> _INPUT DATA_:
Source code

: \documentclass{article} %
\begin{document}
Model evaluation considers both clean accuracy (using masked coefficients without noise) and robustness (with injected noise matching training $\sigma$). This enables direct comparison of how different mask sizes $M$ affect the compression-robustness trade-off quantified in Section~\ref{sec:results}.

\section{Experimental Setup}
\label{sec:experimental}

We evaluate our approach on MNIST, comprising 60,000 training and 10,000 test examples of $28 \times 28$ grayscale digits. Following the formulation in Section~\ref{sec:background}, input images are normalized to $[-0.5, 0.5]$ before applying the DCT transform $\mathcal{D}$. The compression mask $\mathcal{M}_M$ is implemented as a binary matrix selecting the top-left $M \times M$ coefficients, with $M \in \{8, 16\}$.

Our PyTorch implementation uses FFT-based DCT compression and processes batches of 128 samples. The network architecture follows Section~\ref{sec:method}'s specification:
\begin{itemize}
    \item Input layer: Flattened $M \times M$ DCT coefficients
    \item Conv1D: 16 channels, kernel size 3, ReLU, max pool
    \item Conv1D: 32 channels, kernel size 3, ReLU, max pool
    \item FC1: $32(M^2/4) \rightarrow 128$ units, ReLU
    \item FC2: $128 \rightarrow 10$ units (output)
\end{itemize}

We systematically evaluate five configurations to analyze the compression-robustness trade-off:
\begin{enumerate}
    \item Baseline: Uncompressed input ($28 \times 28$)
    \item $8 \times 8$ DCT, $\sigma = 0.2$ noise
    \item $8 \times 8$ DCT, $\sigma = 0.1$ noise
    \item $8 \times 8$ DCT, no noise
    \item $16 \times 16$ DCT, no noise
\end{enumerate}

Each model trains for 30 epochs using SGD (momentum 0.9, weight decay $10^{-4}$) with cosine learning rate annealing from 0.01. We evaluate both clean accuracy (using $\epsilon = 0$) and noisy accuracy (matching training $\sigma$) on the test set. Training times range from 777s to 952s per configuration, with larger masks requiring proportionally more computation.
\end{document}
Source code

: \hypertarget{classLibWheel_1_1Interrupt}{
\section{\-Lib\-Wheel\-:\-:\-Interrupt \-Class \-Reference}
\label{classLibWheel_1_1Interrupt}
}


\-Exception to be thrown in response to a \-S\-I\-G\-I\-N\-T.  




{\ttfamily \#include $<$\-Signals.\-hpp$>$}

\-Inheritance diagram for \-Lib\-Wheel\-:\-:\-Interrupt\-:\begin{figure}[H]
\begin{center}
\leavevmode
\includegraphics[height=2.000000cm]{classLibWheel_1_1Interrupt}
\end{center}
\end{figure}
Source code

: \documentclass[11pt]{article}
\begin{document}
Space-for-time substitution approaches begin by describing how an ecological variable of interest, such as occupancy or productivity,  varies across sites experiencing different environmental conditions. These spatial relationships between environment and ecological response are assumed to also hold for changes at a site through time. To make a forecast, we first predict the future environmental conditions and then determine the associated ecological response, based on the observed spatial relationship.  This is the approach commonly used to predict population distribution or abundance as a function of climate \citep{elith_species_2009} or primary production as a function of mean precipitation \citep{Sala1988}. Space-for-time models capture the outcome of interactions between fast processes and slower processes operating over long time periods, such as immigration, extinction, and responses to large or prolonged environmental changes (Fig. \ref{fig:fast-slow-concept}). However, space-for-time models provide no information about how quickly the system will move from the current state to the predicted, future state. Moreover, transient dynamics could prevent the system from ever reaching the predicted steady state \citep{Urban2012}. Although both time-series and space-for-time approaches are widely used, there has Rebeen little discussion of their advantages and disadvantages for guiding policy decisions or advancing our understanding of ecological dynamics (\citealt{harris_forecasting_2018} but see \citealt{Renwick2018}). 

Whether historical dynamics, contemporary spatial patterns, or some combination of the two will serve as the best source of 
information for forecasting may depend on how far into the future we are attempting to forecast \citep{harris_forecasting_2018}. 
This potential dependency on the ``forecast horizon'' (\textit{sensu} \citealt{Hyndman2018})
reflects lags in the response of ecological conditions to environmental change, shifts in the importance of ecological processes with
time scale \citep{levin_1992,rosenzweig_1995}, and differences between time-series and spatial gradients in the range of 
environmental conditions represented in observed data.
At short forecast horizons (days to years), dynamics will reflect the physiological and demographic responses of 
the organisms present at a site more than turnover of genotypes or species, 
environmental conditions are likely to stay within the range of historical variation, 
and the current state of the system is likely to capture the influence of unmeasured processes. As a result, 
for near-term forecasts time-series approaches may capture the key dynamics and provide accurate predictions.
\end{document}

> _TASK ITEM_: Could you output the records in full, exactly as written?

> _WRITTEN RESPONSE_:
Source code

: \documentclass{article} %
\begin{document}
Model evaluation considers both clean accuracy (using masked coefficients without noise) and robustness (with injected noise matching training $\sigma$). This enables direct comparison of how different mask sizes $M$ affect the compression-robustness trade-off quantified in Section~\ref{sec:results}.

\section{Experimental Setup}
\label{sec:experimental}

We evaluate our approach on MNIST, comprising 60,000 training and 10,000 test examples of $28 \times 28$ grayscale digits. Following the formulation in Section~\ref{sec:background}, input images are normalized to $[-0.5, 0.5]$ before applying the DCT transform $\mathcal{D}$. The compression mask $\mathcal{M}_M$ is implemented as a binary matrix selecting the top-left $M \times M$ coefficients, with $M \in \{8, 16\}$.

Our PyTorch implementation uses FFT-based DCT compression and processes batches of 128 samples. The network architecture follows Section~\ref{sec:method}'s specification:
\begin{itemize}
    \item Input layer: Flattened $M \times M$ DCT coefficients
    \item Conv1D: 16 channels, kernel size 3, ReLU, max pool
    \item Conv1D: 32 channels, kernel size 3, ReLU, max pool
    \item FC1: $32(M^2/4) \rightarrow 128$ units, ReLU
    \item FC2: $128 \rightarrow 10$ units (output)
\end{itemize}

We systematically evaluate five configurations to analyze the compression-robustness trade-off:
\begin{enumerate}
    \item Baseline: Uncompressed input ($28 \times 28$)
    \item $8 \times 8$ DCT, $\sigma = 0.2$ noise
    \item $8 \times 8$ DCT, $\sigma = 0.1$ noise
    \item $8 \times 8$ DCT, no noise
    \item $16 \times 16$ DCT, no noise
\end{enumerate}

Each model trains for 30 epochs using SGD (momentum 0.9, weight decay $10^{-4}$) with cosine learning rate annealing from 0.01. We evaluate both clean accuracy (using $\epsilon = 0$) and noisy accuracy (matching training $\sigma$) on the test set. Training times range from 777s to 952s per configuration, with larger masks requiring proportionally more computation.
\end{document}
Source code

: \hypertarget{classLibWheel_1_1Interrupt}{
\section{\-Lib\-Wheel\-:\-:\-Interrupt \-Class \-Reference}
\label{classLibWheel_1_1Interrupt}
}


\-Exception to be thrown in response to a \-S\-I\-G\-I\-N\-T.  




{\ttfamily \#include $<$\-Signals.\-hpp$>$}

\-Inheritance diagram for \-Lib\-Wheel\-:\-:\-Interrupt\-:\begin{figure}[H]
\begin{center}
\leavevmode
\includegraphics[height=2.000000cm]{classLibWheel_1_1Interrupt}
\end{center}
\end{figure}
Source code

: \documentclass[11pt]{article}
\begin{document}
Space-for-time substitution approaches begin by describing how an ecological variable of interest, such as occupancy or productivity,  varies across sites experiencing different environmental conditions. These spatial relationships between environment and ecological response are assumed to also hold for changes at a site through time. To make a forecast, we first predict the future environmental conditions and then determine the associated ecological response, based on the observed spatial relationship.  This is the approach commonly used to predict population distribution or abundance as a function of climate \citep{elith_species_2009} or primary production as a function of mean precipitation \citep{Sala1988}. Space-for-time models capture the outcome of interactions between fast processes and slower processes operating over long time periods, such as immigration, extinction, and responses to large or prolonged environmental changes (Fig. \ref{fig:fast-slow-concept}). However, space-for-time models provide no information about how quickly the system will move from the current state to the predicted, future state. Moreover, transient dynamics could prevent the system from ever reaching the predicted steady state \citep{Urban2012}. Although both time-series and space-for-time approaches are widely used, there has Rebeen little discussion of their advantages and disadvantages for guiding policy decisions or advancing our understanding of ecological dynamics (\citealt{harris_forecasting_2018} but see \citealt{Renwick2018}). 

Whether historical dynamics, contemporary spatial patterns, or some combination of the two will serve as the best source of 
information for forecasting may depend on how far into the future we are attempting to forecast \citep{harris_forecasting_2018}. 
This potential dependency on the ``forecast horizon'' (\textit{sensu} \citealt{Hyndman2018})
reflects lags in the response of ecological conditions to environmental change, shifts in the importance of ecological processes with
time scale \citep{levin_1992,rosenzweig_1995}, and differences between time-series and spatial gradients in the range of 
environmental conditions represented in observed data.
At short forecast horizons (days to years), dynamics will reflect the physiological and demographic responses of 
the organisms present at a site more than turnover of genotypes or species, 
environmental conditions are likely to stay within the range of historical variation, 
and the current state of the system is likely to capture the influence of unmeasured processes. As a result, 
for near-term forecasts time-series approaches may capture the key dynamics and provide accurate predictions.
\end{document}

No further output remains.